D’autre part, l’interprétation de l’évolution constatée entre les deux passations est ambiguë. Celle – ci pourrait être un simple effet du temps écoulé, le processus de parentalité étant par définition un processus évolutif, ou encore une conséquence du rapprochement de la date de l’accouchement. Bien que nous plaidons en faveur de l’hypothèse d’un impact positif des séances de préparation à la naissance sur l’anticipation prénatale et donc sur le processus de parentalité, nous ne pouvons en décrire l’importance. Un groupe contrôle qui n’aurait pas suivit les séances de préparation à la naissance permettrait peut – être de préciser la part de l’impact des séances dans cette évolution. De plus, cette dernière peut avoir été influencée par la population en elle-même : on peut effectivement penser que les personnes ayant acceptées de participer à une étude de psychologie sur les représentations maternelles prénatales sont naturellement plus enclines à un travail d’auto – analyse pouvant affecter l’évolution du travail d’anticipation. Enfin, l’entretien en lui – même après que nous leur avons proposé peut également avoir influencé ce travail.

En outre, si notre étude se propose de mettre en valeur l’influence de la préparation sur la variable « anticipation prénatale », il aurait été intéressant de préciser davantage au sein même de la préparation les éléments permettant de peser sur cette variable. Ainsi, il aurait peut – être été intéressant d’étudier les effets de ces divers éléments sur le travail d’anticipation des participantes, peut être par une grille d’observation pendant les séances même. Une telle analyse permettrait alors de préciser le contenu des séances de préparation. La diversité de ce contenu étant l’un des principaux problèmes d’une recherche sur ce thème, une comparaison entre plusieurs préparations différentes serait également intéressante. Une comparaison pourrait, en effet, permettre une mise en valeur des éléments qui influencent de manière bénéfique le processus d’anticipation, aidant ainsi à en préciser le contenu, aujourd’hui encore flou. Dans le cadre de notre étude, dont la population est retreinte, le caractère identique de la

préparation était important dans un souci de comparabilité des cas cliniques présentés, bien que la constitution du groupe en lui-même participant aux séances peut aussi avoir un impact.

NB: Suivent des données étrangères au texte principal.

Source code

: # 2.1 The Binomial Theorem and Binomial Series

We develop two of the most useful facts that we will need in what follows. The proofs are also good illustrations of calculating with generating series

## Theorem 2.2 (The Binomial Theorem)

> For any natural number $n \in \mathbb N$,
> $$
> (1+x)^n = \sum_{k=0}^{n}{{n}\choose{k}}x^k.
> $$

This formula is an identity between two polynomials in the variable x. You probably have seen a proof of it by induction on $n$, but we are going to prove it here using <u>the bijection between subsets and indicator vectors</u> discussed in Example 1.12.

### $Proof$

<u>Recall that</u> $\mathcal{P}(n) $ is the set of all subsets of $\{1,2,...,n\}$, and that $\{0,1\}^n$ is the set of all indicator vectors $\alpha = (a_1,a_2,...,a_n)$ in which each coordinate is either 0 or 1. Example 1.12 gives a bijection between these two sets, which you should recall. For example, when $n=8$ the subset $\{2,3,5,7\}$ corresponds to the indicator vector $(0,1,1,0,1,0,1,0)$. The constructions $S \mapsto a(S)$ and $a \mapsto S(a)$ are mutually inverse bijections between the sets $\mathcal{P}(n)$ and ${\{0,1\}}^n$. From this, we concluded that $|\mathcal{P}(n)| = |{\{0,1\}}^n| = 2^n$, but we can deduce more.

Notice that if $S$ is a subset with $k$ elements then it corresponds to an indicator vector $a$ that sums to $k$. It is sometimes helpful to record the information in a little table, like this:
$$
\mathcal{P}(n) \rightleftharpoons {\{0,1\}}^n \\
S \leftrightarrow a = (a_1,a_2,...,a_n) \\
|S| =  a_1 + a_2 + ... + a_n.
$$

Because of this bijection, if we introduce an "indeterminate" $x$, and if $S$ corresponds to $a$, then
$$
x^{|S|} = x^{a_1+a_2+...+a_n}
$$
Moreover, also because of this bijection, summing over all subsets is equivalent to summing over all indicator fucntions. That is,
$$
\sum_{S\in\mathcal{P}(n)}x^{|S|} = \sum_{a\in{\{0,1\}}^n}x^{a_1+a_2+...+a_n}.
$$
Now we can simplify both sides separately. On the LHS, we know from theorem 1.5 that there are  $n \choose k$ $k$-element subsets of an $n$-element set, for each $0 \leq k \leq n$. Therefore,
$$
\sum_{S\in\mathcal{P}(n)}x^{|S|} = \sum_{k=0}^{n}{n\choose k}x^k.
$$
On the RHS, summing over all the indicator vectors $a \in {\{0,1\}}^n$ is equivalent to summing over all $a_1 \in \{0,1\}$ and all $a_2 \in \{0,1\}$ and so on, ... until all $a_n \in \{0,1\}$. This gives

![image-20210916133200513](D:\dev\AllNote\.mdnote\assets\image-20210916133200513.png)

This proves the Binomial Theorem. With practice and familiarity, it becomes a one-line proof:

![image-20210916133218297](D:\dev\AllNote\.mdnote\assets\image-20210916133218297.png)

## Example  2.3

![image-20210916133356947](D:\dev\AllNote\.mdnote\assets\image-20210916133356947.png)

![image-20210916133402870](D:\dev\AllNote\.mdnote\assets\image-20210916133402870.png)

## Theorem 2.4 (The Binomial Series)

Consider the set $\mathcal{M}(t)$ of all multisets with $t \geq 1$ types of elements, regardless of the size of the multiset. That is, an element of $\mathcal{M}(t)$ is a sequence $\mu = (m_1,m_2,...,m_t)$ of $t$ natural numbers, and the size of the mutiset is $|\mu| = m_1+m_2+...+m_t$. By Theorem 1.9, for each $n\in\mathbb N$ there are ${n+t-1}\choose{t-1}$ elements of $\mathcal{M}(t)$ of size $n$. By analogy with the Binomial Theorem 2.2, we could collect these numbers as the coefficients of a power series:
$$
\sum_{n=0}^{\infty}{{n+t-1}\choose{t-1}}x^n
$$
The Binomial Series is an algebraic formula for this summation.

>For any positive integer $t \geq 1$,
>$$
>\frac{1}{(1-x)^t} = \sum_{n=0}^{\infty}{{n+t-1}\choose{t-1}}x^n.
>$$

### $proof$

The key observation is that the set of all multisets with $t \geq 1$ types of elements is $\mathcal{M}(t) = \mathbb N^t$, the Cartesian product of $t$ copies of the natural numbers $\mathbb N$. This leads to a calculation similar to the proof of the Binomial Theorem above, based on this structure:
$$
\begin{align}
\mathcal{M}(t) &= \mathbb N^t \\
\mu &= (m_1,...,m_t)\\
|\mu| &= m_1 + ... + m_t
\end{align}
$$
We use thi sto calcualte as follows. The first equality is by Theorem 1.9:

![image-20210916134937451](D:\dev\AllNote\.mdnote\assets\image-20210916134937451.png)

Il est également à regretter la mise à l’écart de certains aspects qu’il serait intéressant d’approfondir à l’occasion d’une étude plus étendue. Il en va ainsi de l’impact des séances sur l’anticipation de l’accouchement en lui – même, qui a ici été tenu à distance en faveur de l’étude du processus de parentalité. Or cet aspect a évidement une importance primordiale pour le vécu de l’accouchement et de ses suites et donc pour l’accueil de l’enfant, les interactions précoces pouvant entre autres être perturbées par un vécu traumatique de l’accouchement par la mère. L’impact des séances sur les futurs pères, en termes d’anticipation, serait aussi très intéressant à étudier. Ceux-ci sont de plus en plus présents auprès de leurs partenaires tout au long de la grossesse et également aux séances de préparations à la naissance, malgré qu’ils en soient encore tenus à distance.

Enfin, un élargissement de l’étude à la période post natale serait bénéfique afin de pouvoir préciser l’impact positif de ce soutien à la parentalité que constituent les séances de préparation. Un ou plusieurs entretiens en post natal (portant sur les représentations et le vécu parental mais également sur le vécu de l’accouchement en – même) ainsi qu’une étude des interactions précoces mère – enfant pourraient compléter une telle recherche.